> [YOUR INSTRUCTIONS]:
Collect each line of the records containing the string "begin".

Segment Start: SOURCE DATA

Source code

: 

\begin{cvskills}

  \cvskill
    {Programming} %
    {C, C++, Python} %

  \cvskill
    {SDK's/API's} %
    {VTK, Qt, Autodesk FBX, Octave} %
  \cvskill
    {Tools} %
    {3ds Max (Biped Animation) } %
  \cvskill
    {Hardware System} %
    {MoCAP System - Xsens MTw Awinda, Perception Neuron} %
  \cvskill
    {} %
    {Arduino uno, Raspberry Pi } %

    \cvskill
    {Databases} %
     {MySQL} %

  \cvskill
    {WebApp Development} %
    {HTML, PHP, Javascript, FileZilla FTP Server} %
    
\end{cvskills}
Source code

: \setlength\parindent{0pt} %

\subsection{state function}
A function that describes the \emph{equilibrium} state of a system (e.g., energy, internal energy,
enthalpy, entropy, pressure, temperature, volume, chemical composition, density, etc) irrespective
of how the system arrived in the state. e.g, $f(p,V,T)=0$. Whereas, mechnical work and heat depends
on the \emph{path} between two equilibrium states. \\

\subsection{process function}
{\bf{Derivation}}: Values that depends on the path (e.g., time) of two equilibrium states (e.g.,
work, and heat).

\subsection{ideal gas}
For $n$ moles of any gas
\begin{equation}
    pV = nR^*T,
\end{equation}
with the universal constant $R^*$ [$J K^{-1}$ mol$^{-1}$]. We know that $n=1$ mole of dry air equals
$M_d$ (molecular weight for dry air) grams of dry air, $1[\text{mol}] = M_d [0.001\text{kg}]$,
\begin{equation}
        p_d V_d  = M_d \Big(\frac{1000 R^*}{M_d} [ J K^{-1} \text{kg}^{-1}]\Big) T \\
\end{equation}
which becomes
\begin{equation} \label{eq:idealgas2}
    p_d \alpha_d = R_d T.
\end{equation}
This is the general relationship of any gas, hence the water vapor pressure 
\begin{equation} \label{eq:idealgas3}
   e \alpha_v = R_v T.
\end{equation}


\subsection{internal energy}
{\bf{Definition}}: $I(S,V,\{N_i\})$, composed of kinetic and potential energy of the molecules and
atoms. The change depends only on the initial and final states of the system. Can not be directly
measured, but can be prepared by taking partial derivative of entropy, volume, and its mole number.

Segment End: SOURCE DATA

> [WRITTEN SOLUTION]:
\begin{cvskills}
\begin{equation}
\begin{equation}
\begin{equation} \label{eq:idealgas2}
\begin{equation} \label{eq:idealgas3}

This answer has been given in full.